* [TASK REQUIREMENTS]:
Repeat verbatim what the listing holds, but not its pictures.

#####

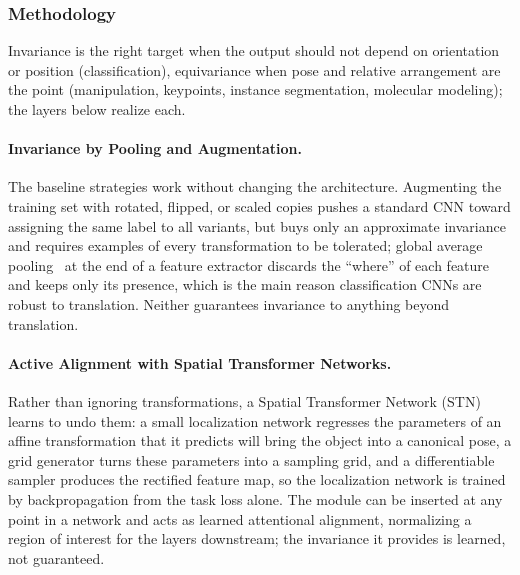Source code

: \subsubsection{Methodology}

Invariance is the right target when the output should not depend on orientation or position (classification), equivariance when pose and relative arrangement are the point (manipulation, keypoints, instance segmentation, molecular modeling); the layers below realize each.

\paragraph{Invariance by Pooling and Augmentation.}
The baseline strategies work without changing the architecture.
Augmenting the training set with rotated, flipped, or scaled copies pushes a standard CNN toward assigning the same label to all variants, but buys only an approximate invariance and requires examples of every transformation to be tolerated; global average pooling~\cite{lin2013network} at the end of a feature extractor discards the ``where'' of each feature and keeps only its presence, which is the main reason classification CNNs are robust to translation.
Neither guarantees invariance to anything beyond translation.

\paragraph{Active Alignment with Spatial Transformer Networks.}
Rather than ignoring transformations, a Spatial Transformer Network (STN)~\cite{jaderberg2015spatial} learns to undo them: a small localization network regresses the parameters of an affine transformation that it predicts will bring the object into a canonical pose, a grid generator turns these parameters into a sampling grid, and a differentiable sampler produces the rectified feature map, so the localization network is trained by backpropagation from the task loss alone.
The module can be inserted at any point in a network and acts as learned attentional alignment, normalizing a region of interest for the layers downstream; the invariance it provides is learned, not guaranteed.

#####

* [WRITTEN SOLUTION]:
Source code

: \subsubsection{Methodology}

Invariance is the right target when the output should not depend on orientation or position (classification), equivariance when pose and relative arrangement are the point (manipulation, keypoints, instance segmentation, molecular modeling); the layers below realize each.

\paragraph{Invariance by Pooling and Augmentation.}
The baseline strategies work without changing the architecture.
Augmenting the training set with rotated, flipped, or scaled copies pushes a standard CNN toward assigning the same label to all variants, but buys only an approximate invariance and requires examples of every transformation to be tolerated; global average pooling~\cite{lin2013network} at the end of a feature extractor discards the ``where'' of each feature and keeps only its presence, which is the main reason classification CNNs are robust to translation.
Neither guarantees invariance to anything beyond translation.

\paragraph{Active Alignment with Spatial Transformer Networks.}
Rather than ignoring transformations, a Spatial Transformer Network (STN)~\cite{jaderberg2015spatial} learns to undo them: a small localization network regresses the parameters of an affine transformation that it predicts will bring the object into a canonical pose, a grid generator turns these parameters into a sampling grid, and a differentiable sampler produces the rectified feature map, so the localization network is trained by backpropagation from the task loss alone.
The module can be inserted at any point in a network and acts as learned attentional alignment, normalizing a region of interest for the layers downstream; the invariance it provides is learned, not guaranteed.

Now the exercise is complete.